To get the means by direct calculation I use this:

  with(mtcars, tapply(mpg, cyl, mean))

         4        6        8 
    26.66364 19.74286 15.10000

To get the standard errors for the means I calculate the sample standard variation and divide by the number of observations in each group:

 with(mtcars, tapply(mpg, cyl, sd)/sqrt(summary(mtcars$cyl)) )

         4         6         8 
   1.3597642 0.5493967 0.6842016

The direct calculation gives the same mean but the standard error is different for the 2 approaches, I had expected to get the same standard error.
What is going on here? It is related to lm() fitting the mean for each group and an error term?

Edited:
After Svens answer (below) I can formulate my question more concise and clearly.

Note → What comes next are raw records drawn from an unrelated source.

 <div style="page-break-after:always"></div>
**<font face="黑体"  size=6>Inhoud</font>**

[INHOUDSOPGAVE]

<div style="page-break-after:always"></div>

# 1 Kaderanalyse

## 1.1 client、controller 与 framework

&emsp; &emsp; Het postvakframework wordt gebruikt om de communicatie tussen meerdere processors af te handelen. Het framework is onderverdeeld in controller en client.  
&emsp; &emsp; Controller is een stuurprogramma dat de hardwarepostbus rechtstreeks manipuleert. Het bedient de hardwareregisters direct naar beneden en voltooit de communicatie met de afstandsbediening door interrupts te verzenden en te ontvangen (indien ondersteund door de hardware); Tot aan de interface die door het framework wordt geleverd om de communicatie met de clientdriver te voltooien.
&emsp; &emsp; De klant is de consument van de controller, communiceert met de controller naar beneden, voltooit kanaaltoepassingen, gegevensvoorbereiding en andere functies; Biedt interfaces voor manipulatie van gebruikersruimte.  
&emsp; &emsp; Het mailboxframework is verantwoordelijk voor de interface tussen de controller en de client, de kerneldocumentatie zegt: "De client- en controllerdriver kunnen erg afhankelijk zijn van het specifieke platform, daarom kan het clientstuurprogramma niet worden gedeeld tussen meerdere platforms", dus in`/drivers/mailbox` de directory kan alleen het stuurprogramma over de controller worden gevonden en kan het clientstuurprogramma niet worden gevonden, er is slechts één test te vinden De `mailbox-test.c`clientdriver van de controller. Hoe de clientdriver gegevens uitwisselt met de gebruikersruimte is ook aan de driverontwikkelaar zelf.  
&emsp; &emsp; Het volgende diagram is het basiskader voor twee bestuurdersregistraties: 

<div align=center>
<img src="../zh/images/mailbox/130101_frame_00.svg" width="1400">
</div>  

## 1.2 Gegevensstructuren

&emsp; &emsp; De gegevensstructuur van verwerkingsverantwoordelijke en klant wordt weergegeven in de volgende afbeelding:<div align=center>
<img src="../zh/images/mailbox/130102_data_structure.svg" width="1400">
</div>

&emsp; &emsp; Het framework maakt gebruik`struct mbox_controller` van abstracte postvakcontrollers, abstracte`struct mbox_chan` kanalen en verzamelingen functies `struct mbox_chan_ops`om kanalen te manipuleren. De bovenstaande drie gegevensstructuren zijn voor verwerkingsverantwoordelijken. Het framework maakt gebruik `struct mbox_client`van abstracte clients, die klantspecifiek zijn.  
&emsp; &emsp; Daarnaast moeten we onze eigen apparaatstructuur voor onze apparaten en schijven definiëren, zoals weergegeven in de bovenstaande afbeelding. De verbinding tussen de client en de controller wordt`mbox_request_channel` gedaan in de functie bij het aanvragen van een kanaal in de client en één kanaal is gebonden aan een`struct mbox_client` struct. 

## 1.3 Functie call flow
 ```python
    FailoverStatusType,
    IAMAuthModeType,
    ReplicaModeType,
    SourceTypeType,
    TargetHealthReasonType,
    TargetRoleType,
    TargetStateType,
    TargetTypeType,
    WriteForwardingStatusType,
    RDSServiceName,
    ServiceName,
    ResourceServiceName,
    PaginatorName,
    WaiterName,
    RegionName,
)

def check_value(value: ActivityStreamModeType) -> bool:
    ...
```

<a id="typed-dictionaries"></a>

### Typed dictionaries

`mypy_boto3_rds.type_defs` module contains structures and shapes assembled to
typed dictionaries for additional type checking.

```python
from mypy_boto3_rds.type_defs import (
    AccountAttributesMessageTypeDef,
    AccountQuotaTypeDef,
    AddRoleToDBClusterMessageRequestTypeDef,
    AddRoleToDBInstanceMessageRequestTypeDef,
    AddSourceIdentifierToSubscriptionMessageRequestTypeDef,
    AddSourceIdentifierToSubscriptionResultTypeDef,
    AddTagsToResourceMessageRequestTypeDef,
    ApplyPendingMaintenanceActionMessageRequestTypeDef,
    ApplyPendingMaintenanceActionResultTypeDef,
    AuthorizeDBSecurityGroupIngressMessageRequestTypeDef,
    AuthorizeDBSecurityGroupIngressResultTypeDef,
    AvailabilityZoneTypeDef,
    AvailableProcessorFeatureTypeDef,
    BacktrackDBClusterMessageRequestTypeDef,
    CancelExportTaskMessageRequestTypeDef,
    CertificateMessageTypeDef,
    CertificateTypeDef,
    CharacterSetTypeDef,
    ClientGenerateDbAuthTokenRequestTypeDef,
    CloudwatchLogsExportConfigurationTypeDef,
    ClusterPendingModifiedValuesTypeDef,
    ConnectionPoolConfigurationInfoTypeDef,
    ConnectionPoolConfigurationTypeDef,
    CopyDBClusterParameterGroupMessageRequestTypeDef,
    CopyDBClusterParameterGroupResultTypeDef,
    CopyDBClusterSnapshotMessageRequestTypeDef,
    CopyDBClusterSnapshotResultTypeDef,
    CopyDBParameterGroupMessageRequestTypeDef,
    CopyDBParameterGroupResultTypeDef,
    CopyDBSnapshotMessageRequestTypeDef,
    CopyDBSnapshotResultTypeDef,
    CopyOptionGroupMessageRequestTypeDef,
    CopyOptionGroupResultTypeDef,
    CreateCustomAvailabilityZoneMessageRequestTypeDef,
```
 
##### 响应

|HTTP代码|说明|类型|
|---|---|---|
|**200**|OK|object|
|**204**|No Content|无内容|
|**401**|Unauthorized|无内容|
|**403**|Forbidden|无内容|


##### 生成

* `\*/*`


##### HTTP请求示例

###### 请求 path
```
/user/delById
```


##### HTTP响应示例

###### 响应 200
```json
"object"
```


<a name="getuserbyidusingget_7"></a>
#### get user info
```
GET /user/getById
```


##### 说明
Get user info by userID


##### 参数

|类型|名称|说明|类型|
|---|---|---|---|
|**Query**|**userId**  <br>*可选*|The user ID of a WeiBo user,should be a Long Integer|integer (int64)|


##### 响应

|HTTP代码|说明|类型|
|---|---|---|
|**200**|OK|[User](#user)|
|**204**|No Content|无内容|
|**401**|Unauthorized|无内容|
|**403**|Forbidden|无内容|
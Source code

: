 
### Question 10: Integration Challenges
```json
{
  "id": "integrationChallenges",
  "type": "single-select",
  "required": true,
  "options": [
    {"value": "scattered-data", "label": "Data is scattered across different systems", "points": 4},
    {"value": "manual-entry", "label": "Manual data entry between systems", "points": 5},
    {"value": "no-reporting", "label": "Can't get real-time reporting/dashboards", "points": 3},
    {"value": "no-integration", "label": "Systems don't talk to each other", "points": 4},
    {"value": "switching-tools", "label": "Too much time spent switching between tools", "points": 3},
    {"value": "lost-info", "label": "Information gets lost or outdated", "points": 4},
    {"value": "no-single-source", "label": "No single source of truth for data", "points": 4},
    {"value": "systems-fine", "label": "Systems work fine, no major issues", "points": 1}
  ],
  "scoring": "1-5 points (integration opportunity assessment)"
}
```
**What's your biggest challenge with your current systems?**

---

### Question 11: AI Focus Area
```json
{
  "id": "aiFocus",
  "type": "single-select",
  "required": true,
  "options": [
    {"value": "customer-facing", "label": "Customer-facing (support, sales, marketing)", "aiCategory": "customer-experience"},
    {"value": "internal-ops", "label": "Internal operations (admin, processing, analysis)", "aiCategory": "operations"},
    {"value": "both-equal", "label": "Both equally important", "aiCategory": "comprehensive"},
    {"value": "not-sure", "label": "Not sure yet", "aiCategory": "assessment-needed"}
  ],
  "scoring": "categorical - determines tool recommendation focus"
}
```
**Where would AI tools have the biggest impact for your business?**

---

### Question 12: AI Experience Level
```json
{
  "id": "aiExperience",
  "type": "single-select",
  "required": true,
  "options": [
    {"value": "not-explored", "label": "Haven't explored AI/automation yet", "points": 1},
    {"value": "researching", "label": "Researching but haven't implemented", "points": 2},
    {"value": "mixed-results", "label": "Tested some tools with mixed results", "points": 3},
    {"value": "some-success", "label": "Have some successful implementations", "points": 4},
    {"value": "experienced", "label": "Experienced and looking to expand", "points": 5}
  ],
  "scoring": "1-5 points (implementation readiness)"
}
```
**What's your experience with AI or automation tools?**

For categorical data we can calculate the means of a variable for different groups is by using lm() without an intercept.

  mtcars$cyl <- factor(mtcars$cyl)
  mylm <- lm(mpg ~ cyl, data = mtcars)
  summary(mylm)$coef

      Estimate Std. Error
  cyl4 26.66364  0.9718008
  cyl6 19.74286  1.2182168
  cyl8 15.10000  0.8614094

We can compare this with an direct calculation of the means and their standard errors:

  with(mtcars, tapply(mpg, cyl, mean))

         4        6        8 
    26.66364 19.74286 15.10000 

  with(mtcars, tapply(mpg, cyl, sd)/sqrt(summary(mtcars$cyl)) )

         4         6         8 
   1.3597642 0.5493967 0.6842016

The means are exactly the same but the standard errors are different for these 2 methods (as Sven also notices). My question is why are they different and not the same?

(when editing my question, should I delete the original text or adding my edition as I did )

Best Answer

The difference in standard errors are because in the regression you compute a combined estimate of the variance, while in the other calculation you compute separate estimates of the variance.

Analysis

Buried in the R code are two distinct models for $X,Y$ data where $X$ is a dummy for a "treatment" (variable trt with values "a" through "e") and $Y$ is a response (variable X in the code).

The loop splits the dataset into groups of $Y$-values for each unique instance of $X$ and computes a confidence interval for the underlying mean of each group, yielding one interval per group. Implicitly the model is one where each group will be analyzed as if it were a set of independent samples from a common underlying Normal distribution. We could write

$$Y \sim \mathcal{N}(\mu_\text{treatment}, \sigma^2_\text{treatment}).$$
The Ordinary Least Squares regression performed by lm supposes that the response $Y$ is in the form

$$Y \sim \mathcal{N}(\mu_\text{treatment}, \sigma^2).$$

The second differs from the first in how it models the variation: by including all the data in a single regression model, lm assumes all the variances are the same. By splitting the data into separate models, the loop imposes no conditions on the variances.

Recommendations

If you have reasons to suppose the true underlying variation around the mean in each group should be the same, then you would want to "borrow strength" by using the full regression model because it provides a more precise estimate of that common variance. If you do not have such reasons, you might (conservatively) want to estimate the variance separately in each group. The price you pay is a set of different confidence intervals--some of which may be shorter, but most of which will be longer.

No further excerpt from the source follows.